Abstract: The goal of this research is to use hematopoietic cells as vehicles for targeting transgenic immunomodulators to the inflammatory sites. The work presented was focused on the anti-inflammatory soluble TNF receptor. A transmembrane soluble TNF receptor (sTNFR1) construct was expressed in hematopoietic cell lines. ER export was facilitated by addition of a transmembrane (tm) sequence, and constitutive secretion was overcome by incorporating a tyrosine-base cytosolic sorting signal (Y) taken from CD63. This signal directed sTNFR1-tm-Y from the trans-Golgi network (TGN) to secretory lysosomes, followed by generation of membrane-free soluble sTNFR1. The secretion of sTNFR1 could be triggered by a calcium-ionophore or by crosslinking of the IgE receptors on mast cells leading to degranulation. In contrast, sTNFR1-tm-Y-egfp in which the sorting signal (Y) was hidden by egfp was, at least in part, transported from TGN to the plasma membrane. This was followed by endocytosis and possible secretory lysosome targeting. PKC-activation with phorbol ester induced ectodomain shedding of sTNFR1 from sTNFR1-tm-Y-egfp. In addition to cell lines, the soluble TNF receptor construct sTNFR1-tm-Y was also successfully expressed in normal murine hematopoietic progenitor cells.
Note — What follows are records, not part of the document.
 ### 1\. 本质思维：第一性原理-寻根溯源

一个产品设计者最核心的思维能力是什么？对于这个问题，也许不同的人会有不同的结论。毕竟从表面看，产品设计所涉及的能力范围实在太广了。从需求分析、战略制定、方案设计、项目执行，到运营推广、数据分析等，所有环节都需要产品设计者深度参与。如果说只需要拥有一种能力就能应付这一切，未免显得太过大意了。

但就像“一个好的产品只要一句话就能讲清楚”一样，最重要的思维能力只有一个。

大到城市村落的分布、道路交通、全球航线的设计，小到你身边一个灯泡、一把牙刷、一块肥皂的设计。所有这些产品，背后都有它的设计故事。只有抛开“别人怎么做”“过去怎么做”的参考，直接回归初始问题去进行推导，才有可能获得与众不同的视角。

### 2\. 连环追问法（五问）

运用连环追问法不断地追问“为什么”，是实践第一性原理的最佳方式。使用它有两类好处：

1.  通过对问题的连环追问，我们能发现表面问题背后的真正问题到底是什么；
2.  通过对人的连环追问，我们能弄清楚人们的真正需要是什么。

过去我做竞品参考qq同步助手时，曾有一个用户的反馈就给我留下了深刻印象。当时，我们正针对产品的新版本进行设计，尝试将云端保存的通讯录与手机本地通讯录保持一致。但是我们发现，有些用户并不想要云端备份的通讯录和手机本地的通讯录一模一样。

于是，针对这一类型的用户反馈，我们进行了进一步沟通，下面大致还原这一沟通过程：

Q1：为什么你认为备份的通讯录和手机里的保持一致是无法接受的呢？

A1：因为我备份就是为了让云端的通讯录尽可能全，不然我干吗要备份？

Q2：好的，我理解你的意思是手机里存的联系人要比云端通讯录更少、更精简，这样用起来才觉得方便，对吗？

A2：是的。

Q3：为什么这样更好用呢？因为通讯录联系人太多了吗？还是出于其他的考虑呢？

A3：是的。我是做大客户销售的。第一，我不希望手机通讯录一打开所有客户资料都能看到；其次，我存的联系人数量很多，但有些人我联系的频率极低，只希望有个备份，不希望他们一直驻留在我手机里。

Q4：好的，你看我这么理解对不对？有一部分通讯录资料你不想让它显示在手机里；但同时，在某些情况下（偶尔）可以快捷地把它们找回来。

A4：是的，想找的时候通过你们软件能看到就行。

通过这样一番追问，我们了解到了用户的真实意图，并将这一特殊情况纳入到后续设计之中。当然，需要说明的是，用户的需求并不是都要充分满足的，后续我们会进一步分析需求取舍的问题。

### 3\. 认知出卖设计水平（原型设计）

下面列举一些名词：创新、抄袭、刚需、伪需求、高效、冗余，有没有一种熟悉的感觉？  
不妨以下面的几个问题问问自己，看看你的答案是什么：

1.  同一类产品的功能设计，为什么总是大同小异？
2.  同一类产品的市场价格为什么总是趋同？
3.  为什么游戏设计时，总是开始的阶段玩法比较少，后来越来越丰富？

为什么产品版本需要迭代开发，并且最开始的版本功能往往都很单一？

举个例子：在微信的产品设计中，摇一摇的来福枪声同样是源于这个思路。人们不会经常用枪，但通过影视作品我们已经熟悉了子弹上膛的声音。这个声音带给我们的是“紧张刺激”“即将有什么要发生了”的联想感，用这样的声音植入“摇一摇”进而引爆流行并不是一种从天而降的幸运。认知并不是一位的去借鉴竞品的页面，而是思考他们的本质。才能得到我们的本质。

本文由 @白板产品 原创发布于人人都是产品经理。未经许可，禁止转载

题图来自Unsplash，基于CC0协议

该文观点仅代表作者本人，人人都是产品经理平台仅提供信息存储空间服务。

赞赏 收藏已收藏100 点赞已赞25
During granulopoietic differentiation sTNFR1-tm-Y targeting was achieved to primary granules followed by proteolytic generation of sTNFR1. Finally, our work has shown that an immunomodulatory agent such as soluble TNF receptor can be synthesized with a native conformation, be targeted to a storage compartment, and become secreted upon stimulation.